Friday, February 26, 2010

A light firing ... sort of






I fired yesterday. This was a kiln with only about 30 pots in it, most of them tall vases or wide plates and bowls. Many two-to-a-shelf pots. So glazing took about a quarter of the time it usually does to get a 100-pot firing together.
And I mixed a couple of new glazes - a Leach White Ash (90 percent Cornwall Stone and 10 percent wood ash) and an Ohata Kaki. Had to substitute yellow ochre for about a third of the iron oxide in the recipe, which made the glaze not as satisfactory as I would have liked. Not as glistening, crystally iron red as the tests, that is. Ah, well. There was no more RIO to be found in the studio. My fault.
But the Leach ash is an interesting glaze, and a breeze to mix up. It takes my iron oxide trailing slip really nicely, the slip showing up as an iron red when it's applied to the glaze. That one tall bottle with the iron splashes is what I'm referring to. It also lets a white slip hakeme show beautifully under the ash, and it does nice things when poured or dipped over temmoku.
Otherwise, the trapping shinos worked well in this one. As did the temmokus.
Now, on to a couple of writing assignments, both from blogging friends.

7 comments:

Tracey Brome said...

Well, there are your landscape photos!
I showed your tea bowl to my friend that I have been Raku firing with.

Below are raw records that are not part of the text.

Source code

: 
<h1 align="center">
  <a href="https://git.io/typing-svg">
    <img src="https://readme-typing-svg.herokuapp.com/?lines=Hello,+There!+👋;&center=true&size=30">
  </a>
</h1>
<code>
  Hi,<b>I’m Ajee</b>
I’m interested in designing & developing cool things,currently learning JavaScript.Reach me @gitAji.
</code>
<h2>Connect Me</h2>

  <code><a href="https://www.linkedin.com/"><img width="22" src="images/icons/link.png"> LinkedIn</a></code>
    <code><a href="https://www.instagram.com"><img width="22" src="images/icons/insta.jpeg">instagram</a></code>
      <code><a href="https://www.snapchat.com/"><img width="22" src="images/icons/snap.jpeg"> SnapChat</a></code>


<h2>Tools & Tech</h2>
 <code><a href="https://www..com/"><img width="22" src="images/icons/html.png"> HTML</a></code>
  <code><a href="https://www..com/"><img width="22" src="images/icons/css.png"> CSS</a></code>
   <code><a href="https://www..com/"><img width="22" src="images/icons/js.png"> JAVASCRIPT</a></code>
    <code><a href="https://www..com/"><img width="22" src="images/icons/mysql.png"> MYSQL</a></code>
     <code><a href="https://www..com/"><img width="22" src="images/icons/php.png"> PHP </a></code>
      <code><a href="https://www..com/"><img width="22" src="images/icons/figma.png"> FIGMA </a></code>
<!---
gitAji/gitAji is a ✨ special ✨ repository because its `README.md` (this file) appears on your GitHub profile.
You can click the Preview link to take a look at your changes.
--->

She has a very Japanese aesthetic and studied in Japan, and she now wants to get together and try some shinos like this. You have inspired her from afar!

Hollis Engley said...

Sounds great, Tracey. Let me know if you need glaze recipes.

ang said...

that last selection of pots makes a great photo!! love em..

Hollis Engley said...

Thanks, Ang. Tall bottle vases those are. I'm a fan of the crackled Shinos.

rwhendrix said...

Beautiful wild glaze on your latest pots. I really like the way they look.

MVBLH said...

Third photo from the top, middle pot--is that the leach ash, too? Gorgeous!

Hollis Engley said...

Yes, Brenda, the middle pot in the third photo is Leach ash over hakeme brushwork.